Il giorno dopo è stato ancora peggio. Il piano prevedeva un tour della città. Io e la mia ragazza non vedevamo l'ora di fare un po' di shopping, con qualche occasionale capatina nei numerosi caffè, mentre il mio compagno si preparava al ruolo di frenatore consumista e mia figlia iniziava la sua assillante tiritera in albergo. Ma non avevamo fatto i conti con le idee della mamma della mia ragazza. Essendo un'ex studentessa di architettura con un debole per le antichità, immaginava un tour della città che avrebbe comportato la scalata di mura in rovina, la visita di ogni chiesa, per quanto insignificante, e l'esplorazione di ogni museo. Non eravamo davvero preparati a questo con le nostre ciabatte da spiaggia e lei non voleva andare da sola. Alla fine abbiamo perso più tempo a discutere e a cercare un compromesso di quanto ne avremmo impiegato se avessimo fatto una cosa alla volta...

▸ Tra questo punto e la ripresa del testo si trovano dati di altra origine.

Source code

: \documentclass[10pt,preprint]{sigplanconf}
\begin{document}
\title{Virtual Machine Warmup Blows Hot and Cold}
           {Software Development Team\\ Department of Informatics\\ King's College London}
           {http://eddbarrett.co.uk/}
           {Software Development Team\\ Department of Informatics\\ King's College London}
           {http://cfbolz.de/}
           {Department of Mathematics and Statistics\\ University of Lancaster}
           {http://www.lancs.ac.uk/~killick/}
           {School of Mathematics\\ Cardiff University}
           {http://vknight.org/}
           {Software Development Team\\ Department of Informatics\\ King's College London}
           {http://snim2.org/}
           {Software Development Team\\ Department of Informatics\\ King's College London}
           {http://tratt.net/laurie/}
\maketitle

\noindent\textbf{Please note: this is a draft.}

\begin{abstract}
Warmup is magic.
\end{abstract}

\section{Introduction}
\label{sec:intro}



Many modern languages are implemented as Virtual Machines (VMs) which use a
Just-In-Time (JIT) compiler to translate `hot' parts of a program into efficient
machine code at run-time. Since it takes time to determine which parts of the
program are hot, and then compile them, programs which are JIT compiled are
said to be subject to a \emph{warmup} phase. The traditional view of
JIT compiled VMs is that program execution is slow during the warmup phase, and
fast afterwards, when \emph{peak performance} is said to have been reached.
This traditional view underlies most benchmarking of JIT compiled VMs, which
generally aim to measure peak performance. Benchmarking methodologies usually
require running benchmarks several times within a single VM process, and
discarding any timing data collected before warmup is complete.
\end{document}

Ecco perché penso che valga davvero la pena che ognuno esponga le proprie idee specifiche prima di imbarcarsi in un'avventura del genere. In questo modo ci si rende conto abbastanza rapidamente di dove si sta cavalcando la stessa onda, di cosa si adatta e di dove è necessario trovare compromessi o separarsi in modo che ognuno possa soddisfare le proprie esigenze. Dovreste fare lo stesso a Natale. Se anche i ruoli sono assegnati in anticipo, non c'è molto che possa andare storto in termini di organizzazione. Preparate il piatto principale, decorate, fornite il dessert e siete responsabili della musica. Organizzata in questo modo, le uniche variabili da considerare sono i capricci delle persone coinvolte. Potete evitare il peggio con la disposizione dei posti a sedere...

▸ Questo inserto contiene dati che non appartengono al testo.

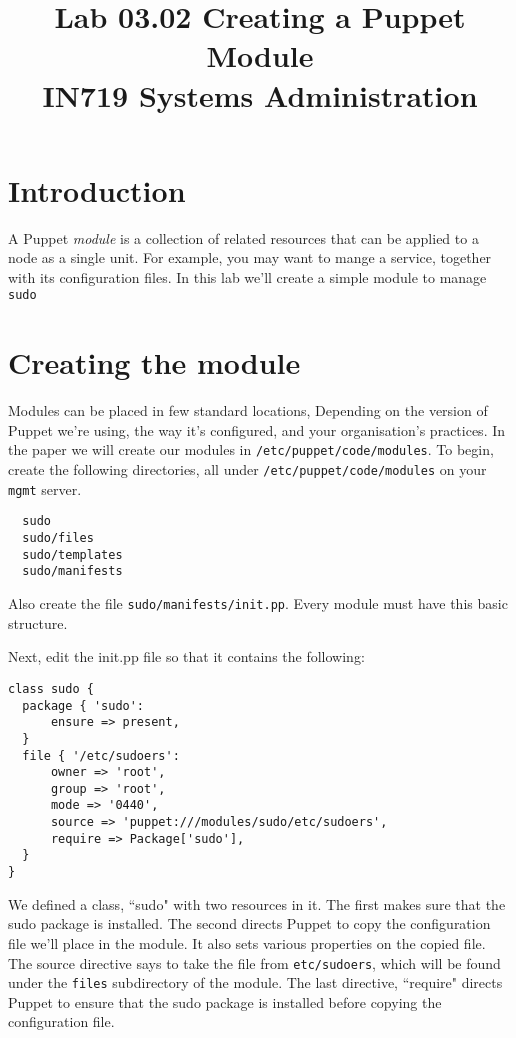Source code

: \documentclass{article}   	%
\title{Lab 03.02 Creating a Puppet Module \\ IN719 Systems Administration}
\date{}							%
\begin{document}
\maketitle

\section*{Introduction}
A Puppet \emph{module} is a collection of related resources that can be applied to a node as a single unit. For example, you may want to mange a service, together with its configuration files.  In this lab we'll create a simple module to manage \texttt{sudo}

\section*{Creating the module}
Modules can be placed in few standard locations, Depending on the version of Puppet we're using, the way it's configured, and your organisation's practices.  In the paper we will create our modules in \texttt{/etc/puppet/code/modules}.  To begin, create the following directories, all under \texttt{/etc/puppet/code/modules} on your \texttt{mgmt} server.
\begin{verbatim}
  sudo
  sudo/files
  sudo/templates
  sudo/manifests
\end{verbatim}
Also create the file \texttt{sudo/manifests/init.pp}.  Every module must have this basic structure.

Next, edit the init.pp file so that it contains the following:


\begin{verbatim}
class sudo {
  package { 'sudo':
      ensure => present,
  }
  file { '/etc/sudoers':
      owner => 'root',
      group => 'root',
      mode => '0440',
      source => 'puppet:///modules/sudo/etc/sudoers',
      require => Package['sudo'],
  }
}
\end{verbatim}

We defined a class, ``sudo" with two resources in it.  The first makes sure that the sudo package is installed.  The second directs Puppet to copy the configuration file we'll place in the module.  It also sets various properties on the copied file.  The source directive says to take the file from \texttt{etc/sudoers}, which will be found under the \texttt{files} subdirectory of the module.  The last directive, ``require" directs Puppet to ensure that the sudo package is installed before copying the configuration file.
\end{document}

Questo Natale è stato tranquillo. L'unica offesa è stata il cellulare, che è stato ripetutamente sollevato perché qualcuno aveva ricevuto un sms, lasciando ai presenti la sensazione stantia di essere di seconda scelta. Ma non credo che questo debba essere visto in modo così ristretto (... io ero uno di quelli che non ha resistito al richiamo del cellulare). Difendo la mia posizione con il fatto che, nonostante i miei canzonieri fatti in casa, non è stato cantato un solo canto natalizio perché tutti erano inibiti e quindi, a parte il mio albero di Natale artificiale, che stava a prova di gatto in un angolo, non c'era nulla che indicasse che questa era la celebrazione familiare cristiana più importante dell'anno. Nonostante tutto, è stata una festa riuscita, pacifica, golosa, allegra, e tutti abbiamo fatto del nostro meglio... Ora la festa di Capodanno deve ancora arrivare. La celebreremo in un ambiente molto intimo e ci divertiremo molto alla fine di questo anno molto turbolento.

 

Con queste premesse, auguro a tutti voi un anno nuovo sereno, felice e divertente!